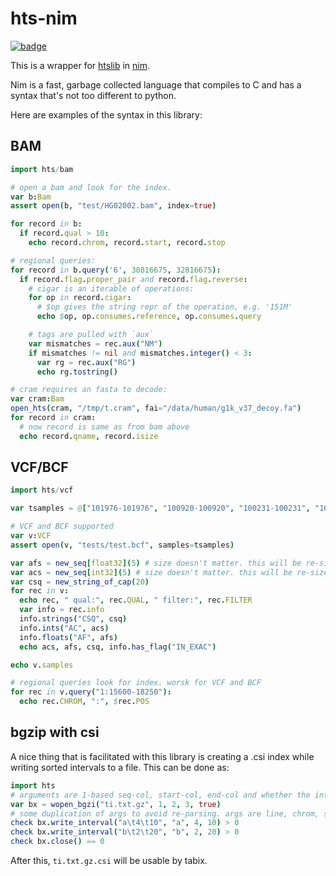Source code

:hts-nim
=======

[![badge](https://img.shields.io/badge/docs-latest-blue.svg)](https://brentp.github.io/hts-nim/)


This is a wrapper for [htslib](https://github.com/samtools/htslib) in [nim](https://nim-lang.org). 

Nim is a fast, garbage collected language that compiles to C and has a syntax that's not
too different to python.

Here are examples of the syntax in this library:

## BAM

```nim
import hts/bam

# open a bam and look for the index.
var b:Bam
assert open(b, "test/HG02002.bam", index=true)

for record in b:
  if record.qual > 10:
    echo record.chrom, record.start, record.stop

# regional queries:
for record in b.query('6', 30816675, 32816675):
  if record.flag.proper_pair and record.flag.reverse:
    # cigar is an iterable of operations:
    for op in record.cigar:
      # $op gives the string repr of the operation, e.g. '151M'
      echo $op, op.consumes.reference, op.consumes.query

    # tags are pulled with `aux`
    var mismatches = rec.aux("NM")
    if mismatches != nil and mismatches.integer() < 3:
      var rg = rec.aux("RG")
      echo rg.tostring()

# cram requires an fasta to decode:
var cram:Bam
open_hts(cram, "/tmp/t.cram", fai="/data/human/g1k_v37_decoy.fa")
for record in cram:
  # now record is same as from bam above
  echo record.qname, record.isize
```

## VCF/BCF

```nim
import hts/vcf

var tsamples = @["101976-101976", "100920-100920", "100231-100231", "100232-100232", "100919-100919"]

# VCF and BCF supported
var v:VCF
assert open(v, "tests/test.bcf", samples=tsamples)

var afs = new_seq[float32](5) # size doesn't matter. this will be re-sized as needed
var acs = new_seq[int32](5) # size doesn't matter. this will be re-sized as needed
var csq = new_string_of_cap(20)
for rec in v:
  echo rec, " qual:", rec.QUAL, " filter:", rec.FILTER
  var info = rec.info
  info.strings("CSQ", csq)
  info.ints("AC", acs)
  info.floats("AF", afs)
  echo acs, afs, csq, info.has_flag("IN_EXAC")

echo v.samples

# regional queries look for index. worsk for VCF and BCF
for rec in v.query("1:15600-18250"):
  echo rec.CHROM, ":", $rec.POS
```

## bgzip with csi

A nice thing that is facilitated with this library is creating a .csi index while writing sorted
intervals to a file.  This can be done as:

```nim
import hts
# arguments are 1-based seq-col, start-col, end-col and whether the intervals are 0-based.
var bx = wopen_bgzi("ti.txt.gz", 1, 2, 3, true)
# some duplication of args to avoid re-parsing. args are line, chrom, start, end
check bx.write_interval("a\t4\t10", "a", 4, 10) > 0
check bx.write_interval("b\t2\t20", "b", 2, 20) > 0
check bx.close() == 0
```

After this, `ti.txt.gz.csi` will be usable by tabix.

* _Task brief_: A complete answer reproduces every line of the records in which the word "regional" occurs.

* _Written solution_:
# regional queries:
# regional queries look for index. worsk for VCF and BCF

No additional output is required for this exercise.